Ukrainian intelligence points to Russian operatives beginning to move into Crimea from 2012 and possibly even 2010. There have also been reports of Kremlin operatives openly discussing a project to annex the territory beginning in the summer of 2013. Sikorski says Russian intentions toward Crimea first began to alarm him in 2011 and 2012, when Putin began visiting the festivals of Russian nationalist biker gangs in the peninsula. However it was not until the summer of 2013 that alarm bells began to ring inside the Polish Foreign Ministry.

“We learned Russia ran calculations on what provinces would be profitable to grab,” says Sikorski, who claims that Poland became aware the Kremlin had calculated it would be profitable to annex Zaporozhye, Dnepropetrovsk and Odessa regions, while the assessing that the Donbass area currently controlled by Putin’s rebels would not, on its own, not be profitable to incorporate into Russia.

“By that time they were already doing calculations about how to seize Crimea as a way of blackmailing Viktor Yanukovych,” says Sikorski, “I know from my conversations and meeting with Yanukovych that he wanted to get the [European Union-Ukraine] Association Agreement. But in November 2013 something happened, something snapped. Based on our conversations, my sense is that it was something Putin told him in Sochi. I think that Putin had kompromat [blackmail material] on Yanukovych: we now know there was a weekly, biweekly truck taking out the cash [stolen from the Ukrainian budget] in a cash transfer. And I think he told him: ‘Don’t sign the Association Agreement; otherwise we’ll seize Crimea.’ That’s why he cracked.”

Since then, Russia has attempted to involve Poland in the invasion of Ukraine, just as if it were a post-modern re-run of the historic partitions of Poland. “He wanted us to become participants in this partition of Ukraine,” says Sikorski. “Putin wants Poland to commit troops to Ukraine. These were the signals they sent us. … We have known how they think for years. We have known this is what they think for years. This was one of the first things that Putin said to my prime minister, Donald Tusk, [soon to be President of the European Council] when he visited Moscow. He went on to say Ukraine is an artificial country and that Lwow is a Polish city and why don’t we just sort it out together. Luckily Tusk didn’t answer. He knew he was being recorded.”

The Kremlin gambled it was playing with Poland’s own repressed imperial fantasies: Moscow is well aware that among the country’s bestselling novels is a historical fantasy of a Poland that teamed up with Nazi Germany to conquer the Soviet Union. Nor had it gone amiss in Moscow that Sikorski himself has praised the novel, on more than one occasion. This is why the Kremlin sent out feelers to Warsaw with a message from the speaker of the clownish Russian speaker of parliament, Vladimir Zhirinovsky, offering Poland five provinces of Western Ukraine. The belief in Warsaw was this message was a deniable feeler from the Kremlin’s innermost circles. “We made it very, very clear to them—we wanted nothing to do with this,” says Sikorski.

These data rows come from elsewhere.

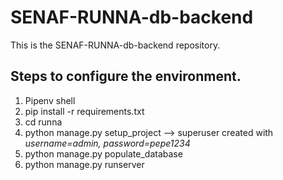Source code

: # SENAF-RUNNA-db-backend
This is the SENAF-RUNNA-db-backend repository.

## Steps to configure the environment.
1. Pipenv shell
2. pip install -r requirements.txt
3. cd runna
4. python manage.py setup_project --> superuser created with *username=admin, password=pepe1234*
5. python manage.py populate_database
6. python manage.py runserver


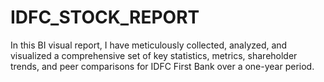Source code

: # IDFC_STOCK_REPORT
In this BI visual report, I have meticulously collected, analyzed, and visualized a comprehensive set of key statistics, metrics, shareholder trends, and peer comparisons for IDFC First Bank over a one-year period.
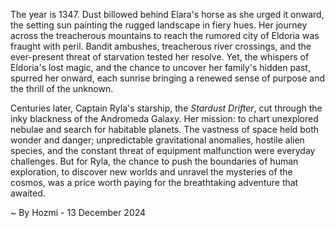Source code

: 
The year is 1347.  Dust billowed behind Elara's horse as she urged it onward, the setting sun painting the rugged landscape in fiery hues.  Her journey across the treacherous mountains to reach the rumored city of Eldoria was fraught with peril.  Bandit ambushes, treacherous river crossings, and the ever-present threat of starvation tested her resolve.  Yet, the whispers of Eldoria's lost magic, and the chance to uncover her family's hidden past, spurred her onward, each sunrise bringing a renewed sense of purpose and the thrill of the unknown.


Centuries later, Captain Ryla's starship, the *Stardust Drifter*, cut through the inky blackness of the Andromeda Galaxy.  Her mission: to chart unexplored nebulae and search for habitable planets.  The vastness of space held both wonder and danger;  unpredictable gravitational anomalies, hostile alien species, and the constant threat of equipment malfunction were everyday challenges.  But for Ryla, the chance to push the boundaries of human exploration, to discover new worlds and unravel the mysteries of the cosmos, was a price worth paying for the breathtaking adventure that awaited.

~ By Hozmi - 13 December 2024
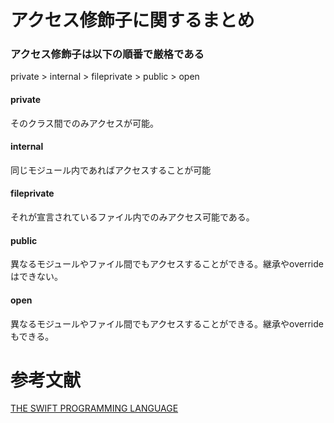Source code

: # アクセス修飾子に関するまとめ

### アクセス修飾子は以下の順番で厳格である
private > internal > fileprivate > public > open

#### private
そのクラス間でのみアクセスが可能。

#### internal
同じモジュール内であればアクセスすることが可能

#### fileprivate
それが宣言されているファイル内でのみアクセス可能である。

#### public
異なるモジュールやファイル間でもアクセスすることができる。継承やoverrideはできない。

#### open 
異なるモジュールやファイル間でもアクセスすることができる。継承やoverrideもできる。

# 参考文献
[THE SWIFT PROGRAMMING LANGUAGE](https://docs.swift.org/swift-book/LanguageGuide/AccessControl.html)

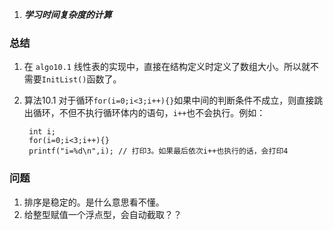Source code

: 1. ***学习时间复杂度的计算*** 

### 总结
1. 在 `algo10.1` 线性表的实现中，直接在结构定义时定义了数组大小。所以就不需要`InitList()`函数了。
2. 算法10.1
    对于循环`for(i=0;i<3;i++){}`如果中间的判断条件不成立，则直接跳出循环，不但不执行循环体内的语句，`i++`也不会执行。例如：
    
        int i;
        for(i=0;i<3;i++){}
        printf("i=%d\n",i); // 打印3。如果最后依次i++也执行的话，会打印4

### 问题

1. 排序是稳定的。是什么意思看不懂。
2. 给整型赋值一个浮点型，会自动截取？？


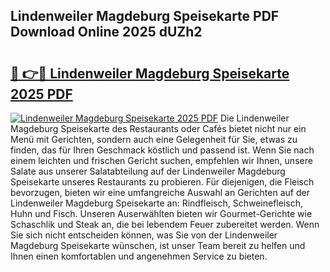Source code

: ## Lindenweiler Magdeburg Speisekarte PDF Download Online 2025 dUZh2

# <h2><a href="http://gcaij6n.nevu.top/?p=Lindenweiler+Magdeburg+Speisekarte">🔗 👉🔴 Lindenweiler Magdeburg Speisekarte 2025 PDF</a></h2>

[![Lindenweiler Magdeburg Speisekarte 2025 PDF](https://i.imgur.com/dBaPXMq.png)](http://gcaij6n.nevu.top/?p=Lindenweiler+Magdeburg+Speisekarte)
Die Lindenweiler Magdeburg Speisekarte des Restaurants oder Cafés bietet nicht nur ein Menü mit Gerichten, sondern auch eine Gelegenheit für Sie, etwas zu finden, das für Ihren Geschmack köstlich und passend ist. Wenn Sie nach einem leichten und frischen Gericht suchen, empfehlen wir Ihnen, unsere Salate aus unserer Salatabteilung auf der Lindenweiler Magdeburg Speisekarte unseres Restaurants zu probieren. Für diejenigen, die Fleisch bevorzugen, bieten wir eine umfangreiche Auswahl an Gerichten auf der Lindenweiler Magdeburg Speisekarte an: Rindfleisch, Schweinefleisch, Huhn und Fisch. Unseren Auserwählten bieten wir Gourmet-Gerichte wie Schaschlik und Steak an, die bei lebendem Feuer zubereitet werden. Wenn Sie sich nicht entscheiden können, was Sie von der Lindenweiler Magdeburg Speisekarte wünschen, ist unser Team bereit zu helfen und Ihnen einen komfortablen und angenehmen Service zu bieten.
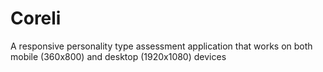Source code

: # Coreli
A responsive personality type assessment application that works on both mobile (360x800) and desktop (1920x1080) devices
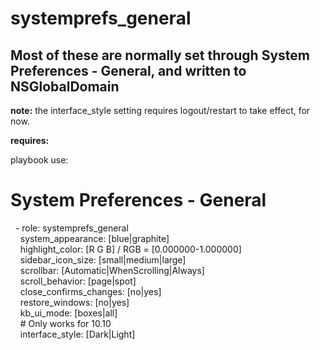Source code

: systemprefs\_general
==========

Most of these are normally set through System Preferences - General, and written to NSGlobalDomain
----------

**note:** the interface\_style setting requires logout/restart to take effect, for now.

**requires:**<br />

playbook use:<br />
   # System Preferences - General<br />
&nbsp;&nbsp;\- role: systemprefs_general<br />
&nbsp;&nbsp;&nbsp;&nbsp;system\_appearance: \[blue|graphite\]<br />
&nbsp;&nbsp;&nbsp;&nbsp;highlight\_color: \[R G B\] / RGB = \[0.000000-1.000000\]<br />
&nbsp;&nbsp;&nbsp;&nbsp;sidebar\_icon\_size: \[small|medium|large\]<br />
&nbsp;&nbsp;&nbsp;&nbsp;scrollbar: \[Automatic|WhenScrolling|Always\]<br />
&nbsp;&nbsp;&nbsp;&nbsp;scroll\_behavior: \[page|spot\]<br />
&nbsp;&nbsp;&nbsp;&nbsp;close\_confirms\_changes: \[no|yes\]<br />
&nbsp;&nbsp;&nbsp;&nbsp;restore\_windows: \[no|yes\]<br />
&nbsp;&nbsp;&nbsp;&nbsp;kb\_ui\_mode: [boxes|all]<br />
&nbsp;&nbsp;&nbsp;&nbsp;\# Only works for 10.10<br />
&nbsp;&nbsp;&nbsp;&nbsp;interface\_style: [Dark|Light]<br />
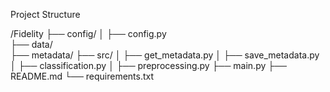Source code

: Project Structure

/Fidelity
├── config/
│   ├── config.py    
├── data/                   
├── metadata/
├── src/
│   ├── get_metadata.py
│   ├── save_metadata.py
│   ├── classification.py
│   ├── preprocessing.py
├── main.py
├── README.md
└── requirements.txt
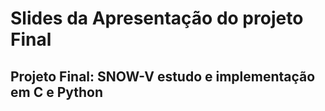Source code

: # Slides da Apresentação do projeto Final

## Projeto Final: SNOW-V estudo e implementação em C e Python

Nobody knows where Putin will stop. But there is fear in Poland and the Baltic states that sooner or later he will try and conquer the rest of what he claims of what he calls “Novorossiya,” or New Russia: a huge territory stretching from Donetsk all the way to the borders of Moldova. “What I fear,” says Sikorski, “is that the Russians simply cannot accept the existence of Ukraine as a nation. They cannot admit that a separate nation exists. And if they want to go head to head against Ukrainian nationalism, well, then be my guest. Then Russia will learn that Ukraine is really a nation and face a situation of 20 years of partisan war. The Russians could grab the entire territory of Novorossiya easily, but they will have a rump Ukraine arming her, supplying her with weapons, seen by the whole world as the real Ukraine, with a sizable amount of the population supporting the real Ukraine. They could win the battle. But to hold down this enormous territory would require a force of 200,000 to 300,000 troops and a 10-year commitment. And they could never sustain it without permanent, national mobilization.”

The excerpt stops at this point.